### TASK TO COMPLETE
From the listing below, retype exactly the line holding "Horkoff and Yu's", the line holding "We delta-debug an", and the lines between them; skip everything else.

### INFORMATION PROVIDED
*** Begin section ***

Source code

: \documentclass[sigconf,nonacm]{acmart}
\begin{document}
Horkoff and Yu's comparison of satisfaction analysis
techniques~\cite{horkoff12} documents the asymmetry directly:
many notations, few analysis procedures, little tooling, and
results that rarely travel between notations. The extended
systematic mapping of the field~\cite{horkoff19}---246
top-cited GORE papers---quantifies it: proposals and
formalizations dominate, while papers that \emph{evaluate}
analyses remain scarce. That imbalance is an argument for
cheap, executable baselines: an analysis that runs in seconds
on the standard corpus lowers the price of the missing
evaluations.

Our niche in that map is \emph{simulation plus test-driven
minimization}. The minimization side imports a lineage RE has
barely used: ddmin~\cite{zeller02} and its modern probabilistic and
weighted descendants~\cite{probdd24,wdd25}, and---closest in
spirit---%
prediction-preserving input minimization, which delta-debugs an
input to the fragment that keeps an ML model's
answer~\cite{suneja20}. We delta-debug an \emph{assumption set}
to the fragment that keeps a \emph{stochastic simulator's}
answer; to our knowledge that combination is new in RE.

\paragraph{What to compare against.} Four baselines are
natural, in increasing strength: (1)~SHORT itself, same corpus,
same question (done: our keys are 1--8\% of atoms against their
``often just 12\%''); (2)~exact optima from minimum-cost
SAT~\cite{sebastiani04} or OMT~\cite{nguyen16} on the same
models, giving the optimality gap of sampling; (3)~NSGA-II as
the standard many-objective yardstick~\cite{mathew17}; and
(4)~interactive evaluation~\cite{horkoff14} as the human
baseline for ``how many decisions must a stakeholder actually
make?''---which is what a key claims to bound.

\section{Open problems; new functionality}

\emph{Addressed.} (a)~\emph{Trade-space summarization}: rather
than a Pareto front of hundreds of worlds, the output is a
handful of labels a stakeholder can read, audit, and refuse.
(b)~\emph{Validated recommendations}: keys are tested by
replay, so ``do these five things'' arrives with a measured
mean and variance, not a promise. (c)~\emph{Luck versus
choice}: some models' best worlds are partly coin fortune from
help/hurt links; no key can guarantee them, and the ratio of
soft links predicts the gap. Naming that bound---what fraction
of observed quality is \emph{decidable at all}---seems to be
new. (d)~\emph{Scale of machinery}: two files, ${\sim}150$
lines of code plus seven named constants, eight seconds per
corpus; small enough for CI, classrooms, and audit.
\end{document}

*** End section ***
*** Begin section ***

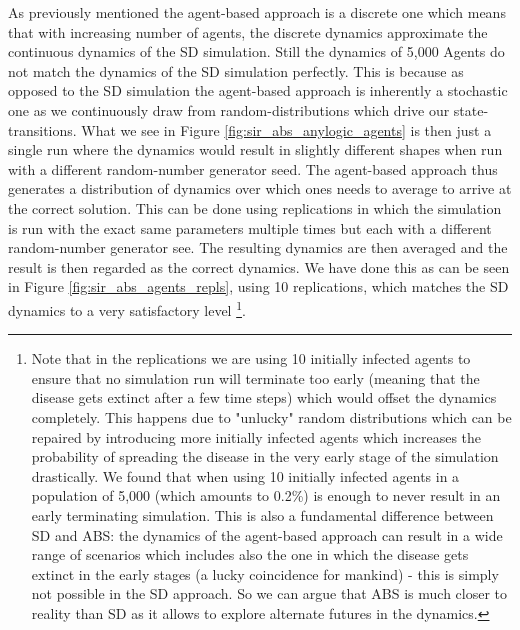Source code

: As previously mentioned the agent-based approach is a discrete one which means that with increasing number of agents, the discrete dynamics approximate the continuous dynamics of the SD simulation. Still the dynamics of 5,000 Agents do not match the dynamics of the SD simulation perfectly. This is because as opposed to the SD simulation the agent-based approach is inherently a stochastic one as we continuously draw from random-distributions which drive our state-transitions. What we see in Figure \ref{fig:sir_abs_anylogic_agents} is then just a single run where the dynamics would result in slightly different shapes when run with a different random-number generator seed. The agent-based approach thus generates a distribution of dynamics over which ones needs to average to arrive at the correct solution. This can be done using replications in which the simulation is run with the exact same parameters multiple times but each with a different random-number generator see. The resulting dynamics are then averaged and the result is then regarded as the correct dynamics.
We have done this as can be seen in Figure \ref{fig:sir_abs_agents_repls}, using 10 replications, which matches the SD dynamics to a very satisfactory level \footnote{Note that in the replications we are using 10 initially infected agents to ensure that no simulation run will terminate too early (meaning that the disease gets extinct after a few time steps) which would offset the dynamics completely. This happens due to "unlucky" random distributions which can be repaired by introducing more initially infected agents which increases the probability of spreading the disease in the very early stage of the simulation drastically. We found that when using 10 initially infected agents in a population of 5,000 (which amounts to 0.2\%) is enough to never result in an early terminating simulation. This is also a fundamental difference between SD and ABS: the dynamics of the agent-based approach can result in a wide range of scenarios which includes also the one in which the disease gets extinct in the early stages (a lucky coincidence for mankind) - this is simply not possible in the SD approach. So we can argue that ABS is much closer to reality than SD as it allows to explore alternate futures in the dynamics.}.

*** End section ***

### TASK SOLUTION
Horkoff and Yu's comparison of satisfaction analysis
techniques~\cite{horkoff12} documents the asymmetry directly:
many notations, few analysis procedures, little tooling, and
results that rarely travel between notations. The extended
systematic mapping of the field~\cite{horkoff19}---246
top-cited GORE papers---quantifies it: proposals and
formalizations dominate, while papers that \emph{evaluate}
analyses remain scarce. That imbalance is an argument for
cheap, executable baselines: an analysis that runs in seconds
on the standard corpus lowers the price of the missing
evaluations.

Our niche in that map is \emph{simulation plus test-driven
minimization}. The minimization side imports a lineage RE has
barely used: ddmin~\cite{zeller02} and its modern probabilistic and
weighted descendants~\cite{probdd24,wdd25}, and---closest in
spirit---%
prediction-preserving input minimization, which delta-debugs an
input to the fragment that keeps an ML model's
answer~\cite{suneja20}. We delta-debug an \emph{assumption set}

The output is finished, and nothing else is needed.